**Supplied data**:
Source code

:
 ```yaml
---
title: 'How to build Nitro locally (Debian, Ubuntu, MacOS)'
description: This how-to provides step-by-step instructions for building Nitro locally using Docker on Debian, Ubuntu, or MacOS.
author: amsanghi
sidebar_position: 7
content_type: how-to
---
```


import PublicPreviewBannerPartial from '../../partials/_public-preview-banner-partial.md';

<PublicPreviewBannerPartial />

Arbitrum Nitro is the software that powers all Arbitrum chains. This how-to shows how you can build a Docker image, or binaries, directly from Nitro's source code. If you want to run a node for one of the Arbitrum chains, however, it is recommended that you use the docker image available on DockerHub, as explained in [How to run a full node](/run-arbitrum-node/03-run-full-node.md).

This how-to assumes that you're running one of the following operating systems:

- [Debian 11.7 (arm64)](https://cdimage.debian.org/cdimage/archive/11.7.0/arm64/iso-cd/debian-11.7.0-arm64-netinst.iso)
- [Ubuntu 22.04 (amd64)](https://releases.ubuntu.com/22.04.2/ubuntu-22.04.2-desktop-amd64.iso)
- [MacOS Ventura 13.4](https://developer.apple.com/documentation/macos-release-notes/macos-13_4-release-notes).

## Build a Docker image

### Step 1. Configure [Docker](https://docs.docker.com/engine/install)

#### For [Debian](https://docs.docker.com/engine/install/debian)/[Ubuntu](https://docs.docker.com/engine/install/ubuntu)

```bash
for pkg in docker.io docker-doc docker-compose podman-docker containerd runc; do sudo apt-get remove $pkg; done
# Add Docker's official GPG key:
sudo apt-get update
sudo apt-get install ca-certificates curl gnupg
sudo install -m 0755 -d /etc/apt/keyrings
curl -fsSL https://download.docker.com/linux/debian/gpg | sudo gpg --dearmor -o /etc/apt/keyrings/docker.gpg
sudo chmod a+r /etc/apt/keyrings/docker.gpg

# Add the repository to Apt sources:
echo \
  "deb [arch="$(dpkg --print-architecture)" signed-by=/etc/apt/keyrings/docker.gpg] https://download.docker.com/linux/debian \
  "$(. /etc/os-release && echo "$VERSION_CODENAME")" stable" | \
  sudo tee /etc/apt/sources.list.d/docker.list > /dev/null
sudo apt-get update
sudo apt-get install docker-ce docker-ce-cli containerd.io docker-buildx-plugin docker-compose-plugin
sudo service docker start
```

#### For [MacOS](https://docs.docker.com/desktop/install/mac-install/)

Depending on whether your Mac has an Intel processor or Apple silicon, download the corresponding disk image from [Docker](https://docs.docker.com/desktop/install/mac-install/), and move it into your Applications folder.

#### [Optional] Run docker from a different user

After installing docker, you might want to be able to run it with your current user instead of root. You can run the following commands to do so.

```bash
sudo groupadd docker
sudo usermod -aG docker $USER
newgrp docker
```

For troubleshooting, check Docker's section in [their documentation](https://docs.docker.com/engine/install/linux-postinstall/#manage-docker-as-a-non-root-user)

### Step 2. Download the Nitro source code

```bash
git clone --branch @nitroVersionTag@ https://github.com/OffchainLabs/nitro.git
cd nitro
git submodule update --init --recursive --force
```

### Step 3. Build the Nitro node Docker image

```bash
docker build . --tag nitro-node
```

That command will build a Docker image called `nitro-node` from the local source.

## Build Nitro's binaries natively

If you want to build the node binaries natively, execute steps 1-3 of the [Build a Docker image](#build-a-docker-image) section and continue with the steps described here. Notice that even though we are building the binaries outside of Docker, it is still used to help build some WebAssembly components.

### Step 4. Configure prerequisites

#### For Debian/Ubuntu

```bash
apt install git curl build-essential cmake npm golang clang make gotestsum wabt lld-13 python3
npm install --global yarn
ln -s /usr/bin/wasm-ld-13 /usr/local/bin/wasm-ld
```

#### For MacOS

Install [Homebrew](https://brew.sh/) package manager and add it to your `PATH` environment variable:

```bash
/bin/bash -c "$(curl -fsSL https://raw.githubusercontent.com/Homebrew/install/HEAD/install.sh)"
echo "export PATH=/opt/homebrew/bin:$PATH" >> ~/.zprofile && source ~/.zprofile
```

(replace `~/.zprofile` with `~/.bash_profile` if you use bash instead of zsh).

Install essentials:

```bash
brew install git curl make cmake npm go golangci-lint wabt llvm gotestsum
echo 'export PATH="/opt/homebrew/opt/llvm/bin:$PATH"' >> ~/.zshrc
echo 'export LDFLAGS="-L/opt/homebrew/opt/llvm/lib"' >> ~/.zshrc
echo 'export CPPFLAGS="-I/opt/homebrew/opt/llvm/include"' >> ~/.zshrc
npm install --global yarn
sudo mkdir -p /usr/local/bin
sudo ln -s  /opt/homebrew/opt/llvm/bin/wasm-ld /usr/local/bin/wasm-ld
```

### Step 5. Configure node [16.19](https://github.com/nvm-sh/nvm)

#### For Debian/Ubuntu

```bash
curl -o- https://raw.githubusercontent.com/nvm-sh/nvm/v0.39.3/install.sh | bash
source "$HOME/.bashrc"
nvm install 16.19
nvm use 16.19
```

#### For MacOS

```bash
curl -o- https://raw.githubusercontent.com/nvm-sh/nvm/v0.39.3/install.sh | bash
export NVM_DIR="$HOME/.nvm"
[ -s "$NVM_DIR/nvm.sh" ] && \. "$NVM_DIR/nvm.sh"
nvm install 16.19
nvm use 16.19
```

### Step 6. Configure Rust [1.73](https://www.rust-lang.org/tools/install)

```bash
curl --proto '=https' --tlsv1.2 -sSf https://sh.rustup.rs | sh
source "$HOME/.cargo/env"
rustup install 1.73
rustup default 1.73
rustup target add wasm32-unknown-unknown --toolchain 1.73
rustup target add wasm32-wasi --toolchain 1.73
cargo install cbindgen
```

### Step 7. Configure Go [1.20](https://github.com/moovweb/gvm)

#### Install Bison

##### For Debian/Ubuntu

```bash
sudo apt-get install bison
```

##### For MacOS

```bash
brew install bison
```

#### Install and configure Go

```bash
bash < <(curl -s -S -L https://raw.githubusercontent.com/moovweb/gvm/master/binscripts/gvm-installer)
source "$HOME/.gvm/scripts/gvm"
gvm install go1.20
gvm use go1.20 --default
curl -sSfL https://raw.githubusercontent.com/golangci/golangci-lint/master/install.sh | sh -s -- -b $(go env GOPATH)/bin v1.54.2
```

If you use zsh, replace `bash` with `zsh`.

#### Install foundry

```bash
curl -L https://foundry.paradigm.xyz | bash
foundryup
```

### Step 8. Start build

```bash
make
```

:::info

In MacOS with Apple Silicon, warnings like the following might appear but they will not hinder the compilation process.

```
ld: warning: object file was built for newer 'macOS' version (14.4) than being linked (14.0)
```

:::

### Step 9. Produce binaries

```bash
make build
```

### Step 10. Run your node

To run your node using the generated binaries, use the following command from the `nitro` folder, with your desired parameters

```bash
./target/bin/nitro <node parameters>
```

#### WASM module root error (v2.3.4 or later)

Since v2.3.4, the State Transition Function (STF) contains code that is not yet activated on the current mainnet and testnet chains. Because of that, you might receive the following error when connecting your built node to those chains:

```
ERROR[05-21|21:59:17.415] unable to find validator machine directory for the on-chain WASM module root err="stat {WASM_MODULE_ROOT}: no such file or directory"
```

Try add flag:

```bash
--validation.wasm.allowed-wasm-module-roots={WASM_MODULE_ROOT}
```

**What to do**: Your reply should consist of the records, duplicated exactly.

**Completed task**:
Source code

:
 ```yaml
---
title: 'How to build Nitro locally (Debian, Ubuntu, MacOS)'
description: This how-to provides step-by-step instructions for building Nitro locally using Docker on Debian, Ubuntu, or MacOS.
author: amsanghi
sidebar_position: 7
content_type: how-to
---
```


import PublicPreviewBannerPartial from '../../partials/_public-preview-banner-partial.md';

<PublicPreviewBannerPartial />

Arbitrum Nitro is the software that powers all Arbitrum chains. This how-to shows how you can build a Docker image, or binaries, directly from Nitro's source code. If you want to run a node for one of the Arbitrum chains, however, it is recommended that you use the docker image available on DockerHub, as explained in [How to run a full node](/run-arbitrum-node/03-run-full-node.md).

This how-to assumes that you're running one of the following operating systems:

- [Debian 11.7 (arm64)](https://cdimage.debian.org/cdimage/archive/11.7.0/arm64/iso-cd/debian-11.7.0-arm64-netinst.iso)
- [Ubuntu 22.04 (amd64)](https://releases.ubuntu.com/22.04.2/ubuntu-22.04.2-desktop-amd64.iso)
- [MacOS Ventura 13.4](https://developer.apple.com/documentation/macos-release-notes/macos-13_4-release-notes).

## Build a Docker image

### Step 1. Configure [Docker](https://docs.docker.com/engine/install)

#### For [Debian](https://docs.docker.com/engine/install/debian)/[Ubuntu](https://docs.docker.com/engine/install/ubuntu)

```bash
for pkg in docker.io docker-doc docker-compose podman-docker containerd runc; do sudo apt-get remove $pkg; done
# Add Docker's official GPG key:
sudo apt-get update
sudo apt-get install ca-certificates curl gnupg
sudo install -m 0755 -d /etc/apt/keyrings
curl -fsSL https://download.docker.com/linux/debian/gpg | sudo gpg --dearmor -o /etc/apt/keyrings/docker.gpg
sudo chmod a+r /etc/apt/keyrings/docker.gpg

# Add the repository to Apt sources:
echo \
  "deb [arch="$(dpkg --print-architecture)" signed-by=/etc/apt/keyrings/docker.gpg] https://download.docker.com/linux/debian \
  "$(. /etc/os-release && echo "$VERSION_CODENAME")" stable" | \
  sudo tee /etc/apt/sources.list.d/docker.list > /dev/null
sudo apt-get update
sudo apt-get install docker-ce docker-ce-cli containerd.io docker-buildx-plugin docker-compose-plugin
sudo service docker start
```

#### For [MacOS](https://docs.docker.com/desktop/install/mac-install/)

Depending on whether your Mac has an Intel processor or Apple silicon, download the corresponding disk image from [Docker](https://docs.docker.com/desktop/install/mac-install/), and move it into your Applications folder.

#### [Optional] Run docker from a different user

After installing docker, you might want to be able to run it with your current user instead of root. You can run the following commands to do so.

```bash
sudo groupadd docker
sudo usermod -aG docker $USER
newgrp docker
```

For troubleshooting, check Docker's section in [their documentation](https://docs.docker.com/engine/install/linux-postinstall/#manage-docker-as-a-non-root-user)

### Step 2. Download the Nitro source code

```bash
git clone --branch @nitroVersionTag@ https://github.com/OffchainLabs/nitro.git
cd nitro
git submodule update --init --recursive --force
```

### Step 3. Build the Nitro node Docker image

```bash
docker build . --tag nitro-node
```

That command will build a Docker image called `nitro-node` from the local source.

## Build Nitro's binaries natively

If you want to build the node binaries natively, execute steps 1-3 of the [Build a Docker image](#build-a-docker-image) section and continue with the steps described here. Notice that even though we are building the binaries outside of Docker, it is still used to help build some WebAssembly components.

### Step 4. Configure prerequisites

#### For Debian/Ubuntu

```bash
apt install git curl build-essential cmake npm golang clang make gotestsum wabt lld-13 python3
npm install --global yarn
ln -s /usr/bin/wasm-ld-13 /usr/local/bin/wasm-ld
```

#### For MacOS

Install [Homebrew](https://brew.sh/) package manager and add it to your `PATH` environment variable:

```bash
/bin/bash -c "$(curl -fsSL https://raw.githubusercontent.com/Homebrew/install/HEAD/install.sh)"
echo "export PATH=/opt/homebrew/bin:$PATH" >> ~/.zprofile && source ~/.zprofile
```

(replace `~/.zprofile` with `~/.bash_profile` if you use bash instead of zsh).

Install essentials:

```bash
brew install git curl make cmake npm go golangci-lint wabt llvm gotestsum
echo 'export PATH="/opt/homebrew/opt/llvm/bin:$PATH"' >> ~/.zshrc
echo 'export LDFLAGS="-L/opt/homebrew/opt/llvm/lib"' >> ~/.zshrc
echo 'export CPPFLAGS="-I/opt/homebrew/opt/llvm/include"' >> ~/.zshrc
npm install --global yarn
sudo mkdir -p /usr/local/bin
sudo ln -s  /opt/homebrew/opt/llvm/bin/wasm-ld /usr/local/bin/wasm-ld
```

### Step 5. Configure node [16.19](https://github.com/nvm-sh/nvm)

#### For Debian/Ubuntu

```bash
curl -o- https://raw.githubusercontent.com/nvm-sh/nvm/v0.39.3/install.sh | bash
source "$HOME/.bashrc"
nvm install 16.19
nvm use 16.19
```

#### For MacOS

```bash
curl -o- https://raw.githubusercontent.com/nvm-sh/nvm/v0.39.3/install.sh | bash
export NVM_DIR="$HOME/.nvm"
[ -s "$NVM_DIR/nvm.sh" ] && \. "$NVM_DIR/nvm.sh"
nvm install 16.19
nvm use 16.19
```

### Step 6. Configure Rust [1.73](https://www.rust-lang.org/tools/install)

```bash
curl --proto '=https' --tlsv1.2 -sSf https://sh.rustup.rs | sh
source "$HOME/.cargo/env"
rustup install 1.73
rustup default 1.73
rustup target add wasm32-unknown-unknown --toolchain 1.73
rustup target add wasm32-wasi --toolchain 1.73
cargo install cbindgen
```

### Step 7. Configure Go [1.20](https://github.com/moovweb/gvm)

#### Install Bison

##### For Debian/Ubuntu

```bash
sudo apt-get install bison
```

##### For MacOS

```bash
brew install bison
```

#### Install and configure Go

```bash
bash < <(curl -s -S -L https://raw.githubusercontent.com/moovweb/gvm/master/binscripts/gvm-installer)
source "$HOME/.gvm/scripts/gvm"
gvm install go1.20
gvm use go1.20 --default
curl -sSfL https://raw.githubusercontent.com/golangci/golangci-lint/master/install.sh | sh -s -- -b $(go env GOPATH)/bin v1.54.2
```

If you use zsh, replace `bash` with `zsh`.

#### Install foundry

```bash
curl -L https://foundry.paradigm.xyz | bash
foundryup
```

### Step 8. Start build

```bash
make
```

:::info

In MacOS with Apple Silicon, warnings like the following might appear but they will not hinder the compilation process.

```
ld: warning: object file was built for newer 'macOS' version (14.4) than being linked (14.0)
```

:::

### Step 9. Produce binaries

```bash
make build
```

### Step 10. Run your node

To run your node using the generated binaries, use the following command from the `nitro` folder, with your desired parameters

```bash
./target/bin/nitro <node parameters>
```

#### WASM module root error (v2.3.4 or later)

Since v2.3.4, the State Transition Function (STF) contains code that is not yet activated on the current mainnet and testnet chains. Because of that, you might receive the following error when connecting your built node to those chains:

```
ERROR[05-21|21:59:17.415] unable to find validator machine directory for the on-chain WASM module root err="stat {WASM_MODULE_ROOT}: no such file or directory"
```

Try add flag:

```bash
--validation.wasm.allowed-wasm-module-roots={WASM_MODULE_ROOT}
```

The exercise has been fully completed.